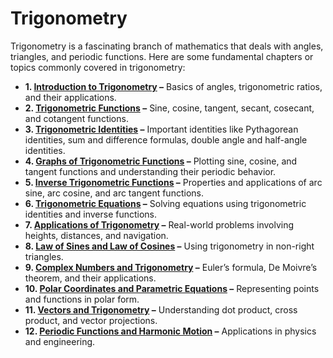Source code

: # Trigonometry
Trigonometry is a fascinating branch of mathematics that deals with angles, triangles, and periodic functions. Here are some fundamental chapters or topics commonly covered in trigonometry:

* **1. [Introduction to Trigonometry](./Introduction_to_Trigonometry.ipynb) –** Basics of angles, trigonometric ratios, and their applications.
* **2. [Trigonometric Functions](./Trigonometric_Functions.ipynb) –** Sine, cosine, tangent, secant, cosecant, and cotangent functions.
* **3. [Trigonometric Identities](./Trigonometric_Identities.ipynb) –** Important identities like Pythagorean identities, sum and difference formulas, double angle and half-angle identities.
* **4. [Graphs of Trigonometric Functions](./Graphs_of_Trigonometric_Functions.ipynb) –** Plotting sine, cosine, and tangent functions and understanding their periodic behavior.
* **5. [Inverse Trigonometric Functions](./Inverse_Trigonometric_Functions.ipynb) –** Properties and applications of arc sine, arc cosine, and arc tangent functions.
* **6. [Trigonometric Equations](./Trigonometric_Equations.ipynb) –** Solving equations using trigonometric identities and inverse functions.
* **7. [Applications of Trigonometry](./Applications_of_Trigonometry.ipynb) –** Real-world problems involving heights, distances, and navigation.
* **8. [Law of Sines and Law of Cosines](./Law_of_Sines_and_Law_of_Cosines.ipynb) –** Using trigonometry in non-right triangles.
* **9. [Complex Numbers and Trigonometry](./Complex_Numbers_and_Trigonometry.ipynb) –** Euler’s formula, De Moivre’s theorem, and their applications.
* **10. [Polar Coordinates and Parametric Equations](./Polar_Coordinates_and_Parametric_Equations.ipynb) –** Representing points and functions in polar form.
* **11. [Vectors and Trigonometry](./Vectors_and_Trigonometry.ipynb) –** Understanding dot product, cross product, and vector projections.
* **12. [Periodic Functions and Harmonic Motion](./Periodic_Functions_and_Harmonic_Motion.ipynb) –** Applications in physics and engineering.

____

- Work task
Search the records line by line for the word "their" and copy every line where it appears.

- Written solution
* **1. [Introduction to Trigonometry](./Introduction_to_Trigonometry.ipynb) –** Basics of angles, trigonometric ratios, and their applications.
* **4. [Graphs of Trigonometric Functions](./Graphs_of_Trigonometric_Functions.ipynb) –** Plotting sine, cosine, and tangent functions and understanding their periodic behavior.
* **9. [Complex Numbers and Trigonometry](./Complex_Numbers_and_Trigonometry.ipynb) –** Euler’s formula, De Moivre’s theorem, and their applications.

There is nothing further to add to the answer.